Tuesday, December 5, 2017

Why So Long?

Finally, Jodi Kantor and Megan Twohey’s article in the The NY Times, brought the sexual assault that women have been experiencing for years to the forefront. Their article chronicling Harvey Weinstein’s decades long sexual harassment of women started a maelstrom of me toos—first against Harvey, then spreading to others in the entertainment industry, finally moving like a rapidly spreading flame to other segments of our society. The numbers were astounding—and I’m sure this is only the tip of the iceberg. I was stunned by some who were accused, paramount among those was Charlie Rose. I had perceived him as someone who was too comfortable in his own skin to need to prey on women. Likewise Russell Simmons even though the hip-hop community is known for being an exceedingly misogynistic environment. I thought these two men were above that. In both instances I was wrong.

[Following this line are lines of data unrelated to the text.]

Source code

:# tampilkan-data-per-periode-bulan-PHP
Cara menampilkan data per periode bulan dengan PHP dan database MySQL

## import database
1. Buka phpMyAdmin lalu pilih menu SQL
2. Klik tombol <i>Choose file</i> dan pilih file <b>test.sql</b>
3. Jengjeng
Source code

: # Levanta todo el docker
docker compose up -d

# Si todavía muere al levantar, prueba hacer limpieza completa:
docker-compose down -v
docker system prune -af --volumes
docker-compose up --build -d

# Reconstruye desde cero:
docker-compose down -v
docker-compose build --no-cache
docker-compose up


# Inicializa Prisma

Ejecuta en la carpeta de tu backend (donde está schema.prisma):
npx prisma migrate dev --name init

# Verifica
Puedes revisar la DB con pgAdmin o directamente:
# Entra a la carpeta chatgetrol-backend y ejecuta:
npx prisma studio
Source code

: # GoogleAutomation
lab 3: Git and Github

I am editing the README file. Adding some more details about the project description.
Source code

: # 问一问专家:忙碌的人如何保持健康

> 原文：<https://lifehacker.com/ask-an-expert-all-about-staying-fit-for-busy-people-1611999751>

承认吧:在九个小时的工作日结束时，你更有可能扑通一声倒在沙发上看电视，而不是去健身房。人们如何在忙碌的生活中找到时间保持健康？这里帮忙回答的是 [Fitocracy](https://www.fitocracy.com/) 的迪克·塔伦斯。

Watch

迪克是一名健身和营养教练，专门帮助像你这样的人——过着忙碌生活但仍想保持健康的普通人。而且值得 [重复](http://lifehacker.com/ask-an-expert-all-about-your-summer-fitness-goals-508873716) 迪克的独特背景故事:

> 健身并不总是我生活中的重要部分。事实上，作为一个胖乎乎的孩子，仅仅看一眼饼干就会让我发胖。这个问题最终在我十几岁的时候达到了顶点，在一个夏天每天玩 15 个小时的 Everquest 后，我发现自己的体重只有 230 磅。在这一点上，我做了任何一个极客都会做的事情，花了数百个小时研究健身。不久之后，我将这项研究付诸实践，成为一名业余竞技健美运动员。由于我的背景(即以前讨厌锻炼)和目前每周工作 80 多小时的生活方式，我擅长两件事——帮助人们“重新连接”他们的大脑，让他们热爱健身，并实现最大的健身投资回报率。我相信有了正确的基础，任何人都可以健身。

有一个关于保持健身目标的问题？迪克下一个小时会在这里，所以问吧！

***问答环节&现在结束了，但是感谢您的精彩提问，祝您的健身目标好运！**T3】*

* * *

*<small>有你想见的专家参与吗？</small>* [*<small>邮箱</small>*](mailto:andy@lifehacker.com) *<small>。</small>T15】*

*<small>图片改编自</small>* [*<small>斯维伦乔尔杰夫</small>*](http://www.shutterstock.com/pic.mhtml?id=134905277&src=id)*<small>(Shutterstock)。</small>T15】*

Many in the movie industry claimed they didn’t know about Harvey’s behavior but there were too many “me toos” for me to believe that. Like Bill Cosby, I’d heard rumors about him since the 70s, Harvey in all likelihood was another well-known secrets. Respected screenwriter Scott Rosenberg cosigned on what I thought. Everybody fucking knew, he wrote in a near novella-length Facebook response to those shrinking away from responsibility in enabling Weinstein's behavior. As a society, we have looked the other way. We’ve maintained a boys will be boys mentality. As a teen, a woman that I both loved and respected was bragging to my mom about her son’s sexual exploits. Her Casanova son had humiliated girls that I knew and caused them heartache. I never looked at her the same way after that day. She lost my respect.

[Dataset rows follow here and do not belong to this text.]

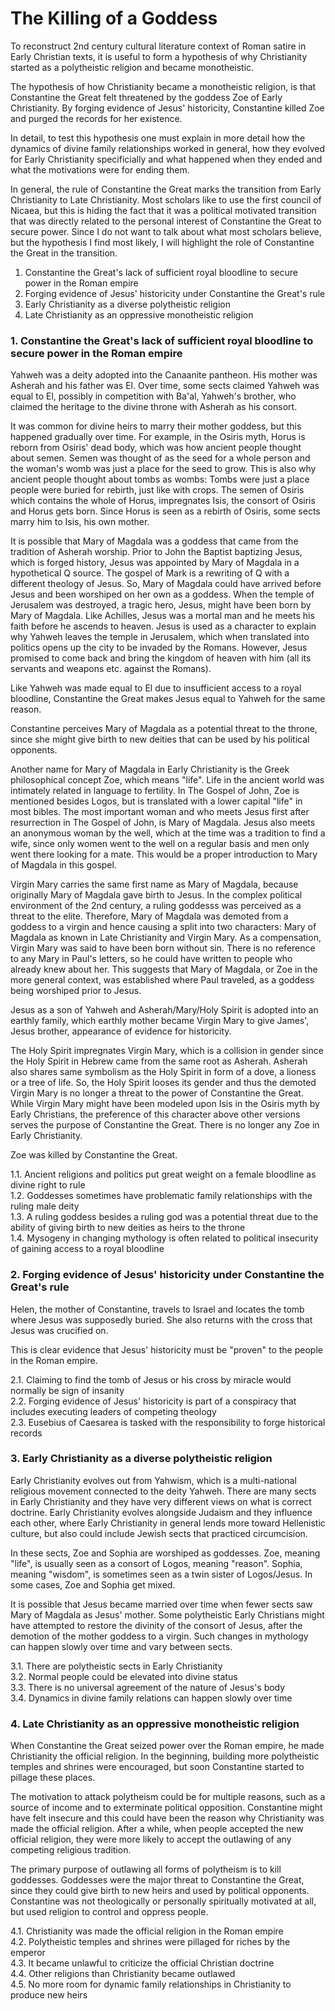 # The Killing of a Goddess

To reconstruct 2nd century cultural literature context of Roman satire in Early Christian texts,
it is useful to form a hypothesis of why Christianity started as a polytheistic religion and became monotheistic.

The hypothesis of how Christianity became a monotheistic religion,
is that Constantine the Great felt threatened by the goddess Zoe of Early Christianity.
By forging evidence of Jesus' historicity, Constantine killed Zoe and purged the records for her existence.

In detail, to test this hypothesis one must explain in more detail how the dynamics of divine family relationships worked in general,
how they evolved for Early Christianity specificially and what happened when they ended and what the motivations were for ending them.

In general, the rule of Constantine the Great marks the transition from Early Christianity to Late Christianity.
Most scholars like to use the first council of Nicaea, but this is hiding the fact that it was a political motivated transition
that was directly related to the personal interest of Constantine the Great to secure power.
Since I do not want to talk about what most scholars believe, but the hypothesis I find most likely,
I will highlight the role of Constantine the Great in the transition.

1. Constantine the Great's lack of sufficient royal bloodline to secure power in the Roman empire
2. Forging evidence of Jesus' historicity under Constantine the Great's rule
3. Early Christianity as a diverse polytheistic religion
4. Late Christianity as an oppressive monotheistic religion

### 1. Constantine the Great's lack of sufficient royal bloodline to secure power in the Roman empire

Yahweh was a deity adopted into the Canaanite pantheon.
His mother was Asherah and his father was El.
Over time, some sects claimed Yahweh was equal to El,
possibly in competition with Ba'al, Yahweh's brother,
who claimed the heritage to the divine throne with Asherah as his consort.

It was common for divine heirs to marry their mother goddess, but this happened gradually over time.
For example, in the Osiris myth, Horus is reborn from Osiris' dead body, which was how ancient people thought about semen.
Semen was thought of as the seed for a whole person and the woman's womb was just a place for the seed to grow.
This is also why ancient people thought about tombs as wombs:
Tombs were just a place people were buried for rebirth, just like with crops.
The semen of Osiris which contains the whole of Horus, impregnates Isis, the consort of Osiris and Horus gets born.
Since Horus is seen as a rebirth of Osiris, some sects marry him to Isis, his own mother.

It is possible that Mary of Magdala was a goddess that came from the tradition of Asherah worship.
Prior to John the Baptist baptizing Jesus, which is forged history,
Jesus was appointed by Mary of Magdala in a hypothetical Q source.
The gospel of Mark is a rewriting of Q with a different theology of Jesus.
So, Mary of Magdala could have arrived before Jesus and been worshiped on her own as a goddess.
When the temple of Jerusalem was destroyed, a tragic hero, Jesus, might have been born by Mary of Magdala.
Like Achilles, Jesus was a mortal man and he meets his faith before he ascends to heaven.
Jesus is used as a character to explain why Yahweh leaves the temple in Jerusalem,
which when translated into politics opens up the city to be invaded by the Romans.
However, Jesus promised to come back and bring the kingdom of heaven with him (all its servants and weapons etc. against the Romans).

Like Yahweh was made equal to El due to insufficient access to a royal bloodline,
Constantine the Great makes Jesus equal to Yahweh for the same reason.

Constantine perceives Mary of Magdala as a potential threat to the throne,
since she might give birth to new deities that can be used by his political opponents.

Another name for Mary of Magdala in Early Christianity is the Greek philosophical concept Zoe, which means "life".
Life in the ancient world was intimately related in language to fertility.
In The Gospel of John, Zoe is mentioned besides Logos, but is translated with a lower capital "life" in most bibles.
The most important woman and who meets Jesus first after resurrection in The Gospel of John, is Mary of Magdala.
Jesus also meets an anonymous woman by the well, which at the time was a tradition to find a wife,
since only women went to the well on a regular basis and men only went there looking for a mate.
This would be a proper introduction to Mary of Magdala in this gospel.

Virgin Mary carries the same first name as Mary of Magdala,
because originally Mary of Magdala gave birth to Jesus.
In the complex political environment of the 2nd century,
a ruling goddesss was perceived as a threat to the elite.
Therefore, Mary of Magdala was demoted from a goddess to a virgin and hence causing a split into two characters:
Mary of Magdala as known in Late Christianity and Virgin Mary.
As a compensation, Virgin Mary was said to have been born without sin.
There is no reference to any Mary in Paul's letters, so he could have written to people who already knew about her.
This suggests that Mary of Magdala, or Zoe in the more general context,
was established where Paul traveled, as a goddess being worshiped prior to Jesus.

Jesus as a son of Yahweh and Asherah/Mary/Holy Spirit is adopted into an earthly family,
which earthly mother became Virgin Mary to give James', Jesus brother, appearance of evidence for historicity.

The Holy Spirit impregnates Virgin Mary, which is a collision in gender since the Holy Spirit in Hebrew came from the same root as Asherah.
Asherah also shares same symbolism as the Holy Spirit in form of a dove, a lioness or a tree of life.
So, the Holy Spirit looses its gender and thus the demoted Virgin Mary is no longer a threat to the power of Constantine the Great.
While Virgin Mary might have been modeled upon Isis in the Osiris myth by Early Christians,
the preference of this character above other versions serves the purpose of Constantine the Great.
There is no longer any Zoe in Early Christianity.

Zoe was killed by Constantine the Great.

1.1. Ancient religions and politics put great weight on a female bloodline as divine right to rule  
1.2. Goddesses sometimes have problematic family relationships with the ruling male deity  
1.3. A ruling goddess besides a ruling god was a potential threat due to the ability of giving birth to new deities as heirs to the throne  
1.4. Mysogeny in changing mythology is often related to political insecurity of gaining access to a royal bloodline  

### 2. Forging evidence of Jesus' historicity under Constantine the Great's rule

Helen, the mother of Constantine, travels to Israel and locates the tomb where Jesus was supposedly buried.
She also returns with the cross that Jesus was crucified on.

This is clear evidence that Jesus' historicity must be "proven" to the people in the Roman empire.

2.1. Claiming to find the tomb of Jesus or his cross by miracle would normally be sign of insanity  
2.2. Forging evidence of Jesus' historicity is part of a conspiracy that includes executing leaders of competing theology  
2.3. Eusebius of Caesarea is tasked with the responsibility to forge historical records  

### 3. Early Christianity as a diverse polytheistic religion

Early Christianity evolves out from Yahwism, which is a multi-national religious movement connected to the deity Yahweh.
There are many sects in Early Christianity and they have very different views on what is correct doctrine.
Early Christianity evolves alongside Judaism and they influence each other,
where Early Christianity in general lends more toward Hellenistic culture,
but also could include Jewish sects that practiced circumcision.

In these sects, Zoe and Sophia are worshiped as goddesses.
Zoe, meaning "life", is usually seen as a consort of Logos, meaning "reason".
Sophia, meaning "wisdom", is sometimes seen as a twin sister of Logos/Jesus.
In some cases, Zoe and Sophia get mixed.

It is possible that Jesus became married over time when fewer sects saw Mary of Magdala as Jesus' mother.
Some polytheistic Early Christians might have attempted to restore the divinity of the consort of Jesus,
after the demotion of the mother goddess to a virgin.
Such changes in mythology can happen slowly over time and vary between sects.

3.1. There are polytheistic sects in Early Christianity  
3.2. Normal people could be elevated into divine status  
3.3. There is no universal agreement of the nature of Jesus's body  
3.4. Dynamics in divine family relations can happen slowly over time

### 4. Late Christianity as an oppressive monotheistic religion

When Constantine the Great seized power over the Roman empire,
he made Christianity the official religion.
In the beginning, building more polytheistic temples and shrines were encouraged,
but soon Constantine started to pillage these places.

The motivation to attack polytheism could be for multiple reasons,
such as a source of income and to exterminate political opposition.
Constantine might have felt insecure and this could have been the reason why Christianity was made the official religion.
After a while, when people accepted the new official religion,
they were more likely to accept the outlawing of any competing religious tradition.

The primary purpose of outlawing all forms of polytheism is to kill goddesses.
Goddesses were the major threat to Constantine the Great,
since they could give birth to new heirs and used by political opponents.
Constantine was not theologically or personally spiritually motivated at all,
but used religion to control and oppress people.

4.1. Christianity was made the official religion in the Roman empire  
4.2. Polytheistic temples and shrines were pillaged for riches by the emperor  
4.3. It became unlawful to criticize the official Christian doctrine  
4.4. Other religions than Christianity became outlawed  
4.5. No more room for dynamic family relationships in Christianity to produce new heirs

I am elated that women are finally speaking up but I wondered why had it taken so long for them to speak out. I voiced this at a gathering of several women and one said, Cynthia if you spoke out your career was ruined. She didn’t think I knew this? I spoke out about a director who had been sexually aggressive with me at an audition and never worked for him. But I was willing to pay that price. The next time I voiced this opinion I got a feminist lecture on the history of the female domination by men. So I decided to keep this opinion to myself. But I couldn’t. The numbers of women speaking out about their sexual harassment has been astronomical.

An ABC Pool published on October 17th found that more than half of all American women—54%—have experienced unwanted and inappropriate sexual advances at some point in their lives. Thirty percent of women have endured such behavior from male colleagues and 25% identified men with sway over their careers as the culprits. Why didn’t women speak out sooner? Newscasters said that before the environment was not safe for women to speak out. Why did it need to be safe?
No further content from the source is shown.